In the mid-1990s she focused on painting figurative art. In addition to exhibitions, painted birthday calendars and screen prints of her paintings followed.
== International records ==

- 1961 Singapur-Jacky / Mein Bonny FONTANA 266 277 TG – Germany
- 1961 Rockin rodeo: My Bonnie is over the ocean / Poor old Joe / Rocking Billy / I’m an old cowhand FONTANA 463 240 TE – EP Europe
- 1962 Tommy aus Tennessee / Der Stern, den der Sheriff so gern hat FONTANA 266 302 TF – Germany
- 1963 Happy Cowboy / Lasso Lilly FONTANA YF 278 022 – Germany
- 1965 Santo Domingo / Denk daran DECCA D 19 686 – Germany
- 1965 Ich denke immer nur an Peter / Tamara Träumt von wiedersehen DECCA D 19 744 – Germany
- 1967 Danse mama, danse papa, danse / Singapore Jackie / Surfin’ Señorita / Tommy aus Tennessee SUPRAPHON SUK 33675 – EP Czechoslovakia
- 1967 Poor old Joe / Tommy aus Tennessee SUPRAPHON SUK 013 0155 – Czechoslovakia
- 1977 Charly / Wo mich niemand kennt COLUMBIA 1C 006 32 165 – Germany
- 1978 Iets bijzonders VREC SV LP 3145 – LP Canada

== International gigs ==

- 1959 Performances for soldiers in La Courtine, France (with Wama's, Rita Reys and the Cocktail Trio)
- 1961 International Eurovision Song Contest Monte Carlo, Monaco (with a.o. Vico Torriani, Ria achieved 4th place)
- 1961 Knokke Festival, Belgium (with Ramses Shaffy, Herman van Keeken and Conny Vandenbos)
- 1966 Concert series in Prague and Bratislava (with Rex Gildo and Udo Jürgens)
- 1998 Tour in Melbourne, Australia (with Saskia and Serge)
- 2011 Houden van, Sportpaleis Antwerp, Belgium (with Dana Winner)

== Miscellaneous ==

- King Mwami of the Belgian Congo had all gramophone records sent by Ria Valk. He considered himself the biggest fan.

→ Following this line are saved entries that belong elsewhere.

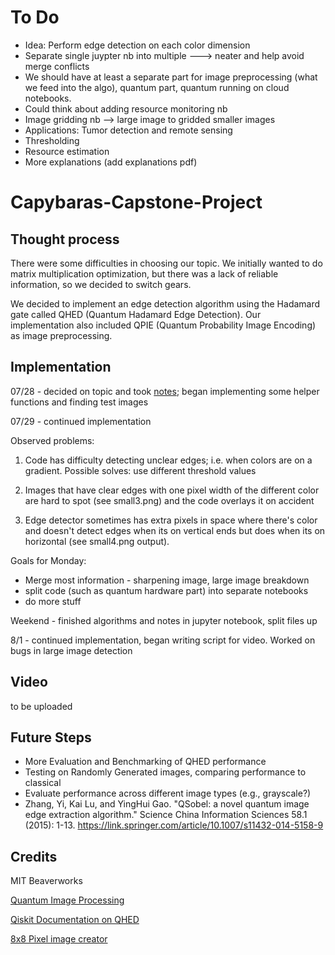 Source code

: # To Do #
- Idea: Perform edge detection on each color dimension
- Separate single juypter nb into multiple ---> neater and help avoid merge conflicts
- We should have at least a separate part for image preprocessing (what we feed into the algo), quantum part, quantum running on cloud notebooks.
- Could think about adding resource monitoring nb
- Image gridding nb --> large image to gridded smaller images
- Applications: Tumor detection and remote sensing
- Thresholding
- Resource estimation
- More explanations (add explanations pdf)

# Capybaras-Capstone-Project

## Thought process
There were some difficulties in choosing our topic. We initially wanted to do matrix multiplication optimization, but there was a lack of reliable information, so we decided to switch gears.

We decided to implement an edge detection algorithm using the Hadamard gate called QHED (Quantum Hadamard Edge Detection). Our implementation also included QPIE (Quantum Probability Image Encoding) as image preprocessing.  

## Implementation

07/28 - decided on topic and took [notes](https://docs.google.com/document/d/1KwwHY0z-jrOcwBCqH7Xco5jy1c1H4JHYLDq1byuVJ5E/edit?usp=sharing); began implementing some helper functions and finding test images

07/29 - continued implementation

Observed problems:

1. Code has difficulty detecting unclear edges; i.e. when colors are on a gradient. Possible solves: use different threshold values

2. Images that have clear edges with one pixel width of the different color are hard to spot (see small3.png) and the code overlays it on accident

3. Edge detector sometimes has extra pixels in space where there's color and doesn't detect edges when its on vertical ends but does when its on horizontal (see small4.png output).

Goals for Monday:
- Merge most information - sharpening image, large image breakdown
- split code (such as quantum hardware part) into separate notebooks
- do more stuff

Weekend - finished algorithms and notes in jupyter notebook, split files up

8/1 - continued implementation, began writing script for video. Worked on bugs in large image detection

## Video
to be uploaded

## Future Steps
- More Evaluation and Benchmarking of QHED performance
- Testing on Randomly Generated images, comparing performance to classical
- Evaluate performance across different image types (e.g., grayscale?)
- Zhang, Yi, Kai Lu, and YingHui Gao. "QSobel: a novel quantum image edge extraction algorithm." Science China Information Sciences 58.1 (2015): 1-13. https://link.springer.com/article/10.1007/s11432-014-5158-9

## Credits
MIT Beaverworks

[Quantum Image Processing](https://journals.aps.org/prx/pdf/10.1103/PhysRevX.7.031041)

[Qiskit Documentation on QHED](https://qiskit.org/textbook/ch-applications/quantum-edge-detection.html)

[8x8 Pixel image creator](https://www.pixilart.com/draw)
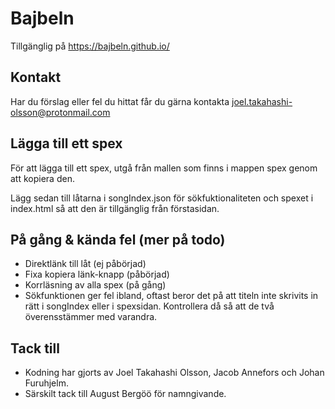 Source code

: # Bajbeln
Tillgänglig på https://bajbeln.github.io/

## Kontakt
Har du förslag eller fel du hittat får du gärna kontakta joel.takahashi-olsson@protonmail.com

## Lägga till ett spex
För att lägga till ett spex, utgå från mallen som finns i mappen spex genom att kopiera den. 

Lägg sedan till låtarna i songIndex.json för sökfuktionaliteten och spexet i index.html så att den är tillgänglig från förstasidan.

## På gång & kända fel (mer på todo)
- Direktlänk till låt (ej påbörjad)
- Fixa kopiera länk-knapp (påbörjad)
- Korrläsning av alla spex (på gång)
- Sökfunktionen ger fel ibland, oftast beror det på att titeln inte skrivits in rätt i songIndex eller i spexsidan. Kontrollera då så att de två överensstämmer med varandra.

## Tack till
- Kodning har gjorts av Joel Takahashi Olsson, Jacob Annefors och Johan Furuhjelm.
- Särskilt tack till August Bergöö för namngivande.
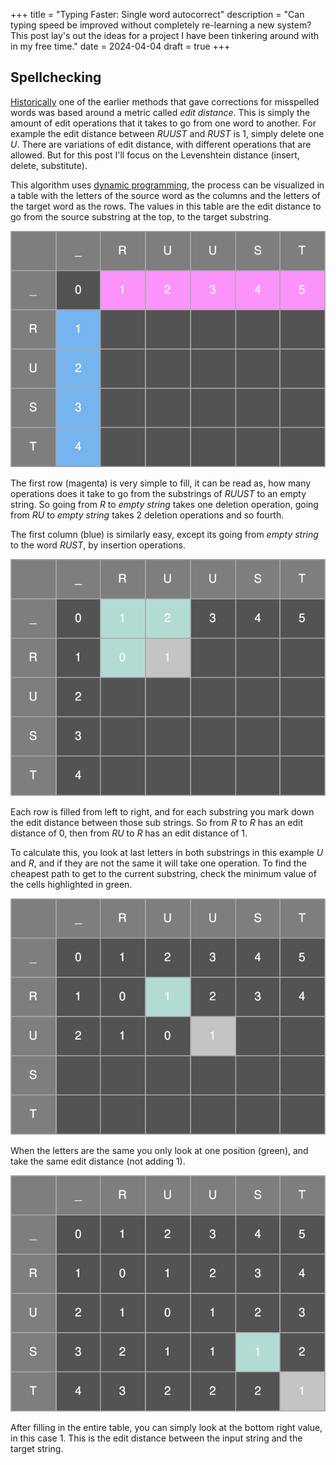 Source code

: +++
title = "Typing Faster: Single word autocorrect"
description = "Can typing speed be improved without completely re-learning a new system? This post lay's out the ideas for a project I have been tinkering around with in my free time."
date = 2024-04-04
draft = true
+++

## Spellchecking

[Historically](https://www.youtube.com/watch?v=d-Eq6x1yssU) one of the earlier methods that gave corrections for misspelled words was based around a metric called _edit distance_. This is simply the amount of edit operations that it takes to go from one word to another. For example the edit distance between _RUUST_ and _RUST_ is 1, simply delete one _U_. There are variations of edit distance, with different operations that are allowed. But for this post I'll focus on the Levenshtein distance (insert, delete, substitute).

This algorithm uses [dynamic programming](https://www.youtube.com/watch?v=Hdr64lKQ3e4), the process can be visualized in a table with the letters of the source word as the columns and the letters of the target word as the rows. The values in this table are the edit distance to go from the source substring at the top, to the target substring.

![table showing the first row filled from 0 to 5, and the first column filled from 0 to 4](edit-distance-table-01.svg)

The first row (magenta) is very simple to fill, it can be read as, how many operations does it take to go from the substrings of _RUUST_ to an empty string. So going from _R_ to _empty string_ takes one deletion operation, going from _RU_ to _empty string_ takes 2 deletion operations and so fourth. 

The first column (blue) is similarly easy, except its going from _empty string_ to the word _RUST_, by insertion operations. 

![table showing how to ](edit-distance-table-02.svg)

Each row is filled from left to right, and for each substring you mark down the edit distance between those sub strings. So from _R_ to _R_ has an edit distance of 0, then from _RU_ to _R_ has an edit distance of 1.

To calculate this, you look at last letters in both substrings in this example _U_ and _R_, and if they are not the same it will take one operation. To find the cheapest path to get to the current substring, check the minimum value of the cells highlighted in green. 

![](edit-distance-table-03.svg)

When the letters are the same you only look at one position (green), and take the same edit distance (not adding 1). 

![](edit-distance-table-04.svg)

After filling in the entire table, you can simply look at the bottom right value, in this case 1. This is the edit distance between the input string and the target string.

- In Finland, chewing gum from the Hellas brand allowed you to collect 95 pictures of movie stars and artists: Doris Day, Elizabeth Taylor, Nathalie Wood, Rock Hudson, Brigitte Bardot. In this series Ria Valk was number 58.

- In the Donald Duck of 2019, Ria comes along with her first hit. From the radio with Katrien, sounds: "Hou je echt nog van mij, Rocking Robbie".